AWS Lake Formation

AWS Lake Formation - Mini deep-dive

Ref: https://www.udemy.com/course/aws-certified-machine-learning-engineer-associate-mla-c01/learn/lecture/46730185

🔧 Manage Data Lakes in S3
- Can set up a data lake securely and fast (in days → that's actually fast!)
- Built on top of AWS Glue → Whatever Glue/Spark can do, Lake Formation can also do
- Architecture Diagram
Features that facilitate creating and managing data lakes:
- Loading data & monitoring data flows (data crawlers)
- Setting up partitions
- Encryption & managing keys
- Defining transformation jobs & monitoring them
  - e.g. data cleaning, imputing missing data…
- Access control (ACLs)
- Auditing
Sources can be very different and varied (S3, RDBMS, NoSQL…)
- They can be on-premises or cloud
Data lakes can be read directly by Athena, Redshift (Spectrum), and EMR
- ‼️ Manifests in Athena or Redshift queries are NOT supported!!
Pricing
- No cost for Lake Formation itself
- Billed for underlying services (Glue, S3, EMR, Athena, Redshift…)

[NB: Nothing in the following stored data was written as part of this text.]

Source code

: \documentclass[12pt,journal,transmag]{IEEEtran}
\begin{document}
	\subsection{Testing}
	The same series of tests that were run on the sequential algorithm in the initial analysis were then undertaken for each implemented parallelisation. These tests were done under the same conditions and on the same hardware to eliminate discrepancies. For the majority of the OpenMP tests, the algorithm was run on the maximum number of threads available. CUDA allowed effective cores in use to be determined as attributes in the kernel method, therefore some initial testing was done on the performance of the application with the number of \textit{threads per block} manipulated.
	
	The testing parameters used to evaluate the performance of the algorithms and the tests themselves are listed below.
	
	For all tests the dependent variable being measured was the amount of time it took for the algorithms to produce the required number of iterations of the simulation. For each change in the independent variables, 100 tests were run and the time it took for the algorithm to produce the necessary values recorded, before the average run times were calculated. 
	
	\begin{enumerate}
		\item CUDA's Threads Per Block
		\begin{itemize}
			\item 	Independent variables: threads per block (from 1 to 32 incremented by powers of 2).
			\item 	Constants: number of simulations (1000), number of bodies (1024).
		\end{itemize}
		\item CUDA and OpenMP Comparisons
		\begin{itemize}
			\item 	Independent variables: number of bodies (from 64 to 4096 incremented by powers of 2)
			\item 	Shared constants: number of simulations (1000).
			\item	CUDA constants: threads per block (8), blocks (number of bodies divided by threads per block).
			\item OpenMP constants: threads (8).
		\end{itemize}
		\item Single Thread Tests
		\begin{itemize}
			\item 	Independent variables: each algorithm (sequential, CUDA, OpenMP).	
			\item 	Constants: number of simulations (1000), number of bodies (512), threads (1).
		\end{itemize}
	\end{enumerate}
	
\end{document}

Create an IAM user for Data Analyst
- Data Analyst will build and use the lake
Create AWS Glue connection to your data source(s)
Create S3 bucket for data lake
Register S3 bucket path in Lake Formation, grant permissions
Create DB in Lake Formation for data catalog, grant permissions
Use a blueprint for a workflow (e.g. making DB snapshots)
Run the workflow
Grant SELECT permissions to whoever reads lake (Athena, Redshift Spectrum, etc)

🔧 Support for ACID transactions across multiple tables in S3
- Allow concurrent row-based modifications without stomping each other
- 💡 For ACID transactions one traditionally needed SQL DBs, but that trade-off is no longer there and we can use ACID transactions with data lakes!